- _LISTED ENTRIES_

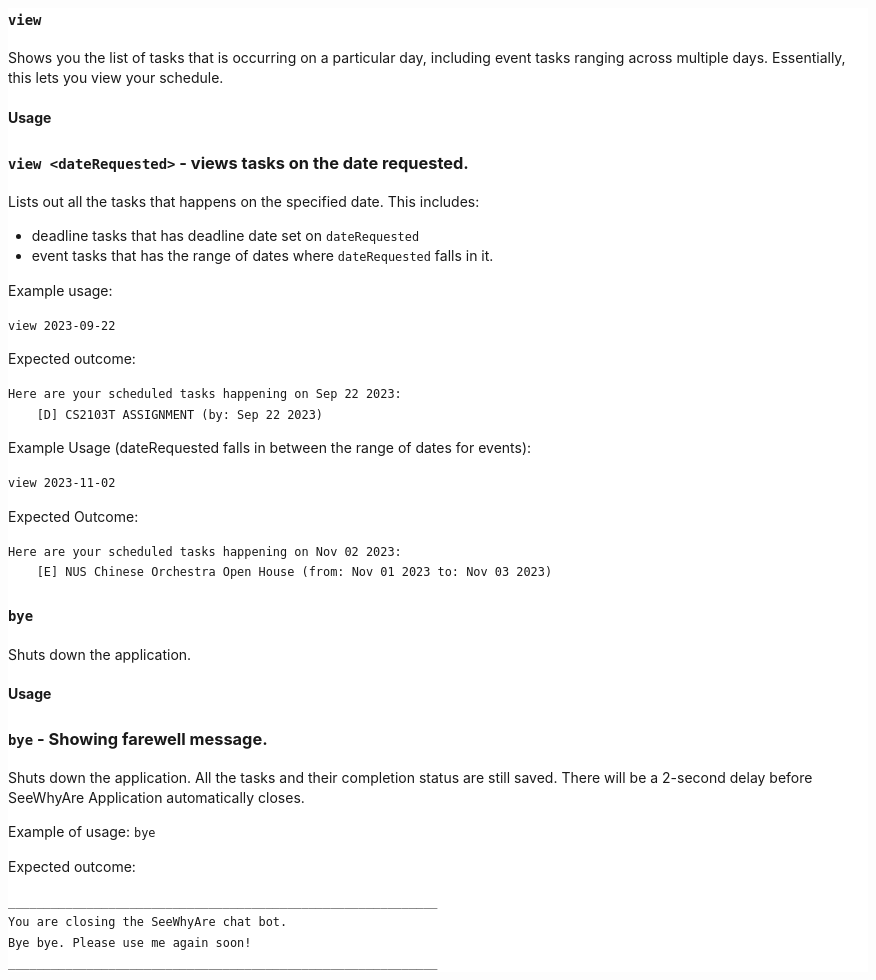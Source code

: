 
### `view`
Shows you the list of tasks that is occurring on a particular day, including event tasks ranging across multiple days.
Essentially, this lets you view your schedule.

#### Usage

### `view <dateRequested>` - views tasks on the date requested.

Lists out all the tasks that happens on the specified date.
This includes:
- deadline tasks that has deadline date set on `dateRequested`
- event tasks that has the range of dates where `dateRequested` falls in it.

Example usage:
```
view 2023-09-22
```

Expected outcome:
```
Here are your scheduled tasks happening on Sep 22 2023:
    [D] CS2103T ASSIGNMENT (by: Sep 22 2023)
```

Example Usage (dateRequested falls in between the range of dates for events):
```
view 2023-11-02
```
Expected Outcome:
```
Here are your scheduled tasks happening on Nov 02 2023:
    [E] NUS Chinese Orchestra Open House (from: Nov 01 2023 to: Nov 03 2023)
```


### `bye`
Shuts down the application.

#### Usage

### `bye` - Showing farewell message.

Shuts down the application.
All the tasks and their completion status are still saved.
There will be a 2-second delay before SeeWhyAre Application automatically closes.

Example of usage:
`bye`

Expected outcome:
```
____________________________________________________________
You are closing the SeeWhyAre chat bot.
Bye bye. Please use me again soon!
____________________________________________________________
```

- _WHAT YOU WILL DO_
Each line from the start of the entries through the line with "Showing farewell message." is to be restated exactly, and the pictures are to be skipped.

- _RESPONSE BOX_
Source code

: 
### `view`
Shows you the list of tasks that is occurring on a particular day, including event tasks ranging across multiple days.
Essentially, this lets you view your schedule.

#### Usage

### `view <dateRequested>` - views tasks on the date requested.

Lists out all the tasks that happens on the specified date.
This includes:
- deadline tasks that has deadline date set on `dateRequested`
- event tasks that has the range of dates where `dateRequested` falls in it.

Example usage:
```
view 2023-09-22
```

Expected outcome:
```
Here are your scheduled tasks happening on Sep 22 2023:
    [D] CS2103T ASSIGNMENT (by: Sep 22 2023)
```

Example Usage (dateRequested falls in between the range of dates for events):
```
view 2023-11-02
```
Expected Outcome:
```
Here are your scheduled tasks happening on Nov 02 2023:
    [E] NUS Chinese Orchestra Open House (from: Nov 01 2023 to: Nov 03 2023)
```


### `bye`
Shuts down the application.

#### Usage

### `bye` - Showing farewell message.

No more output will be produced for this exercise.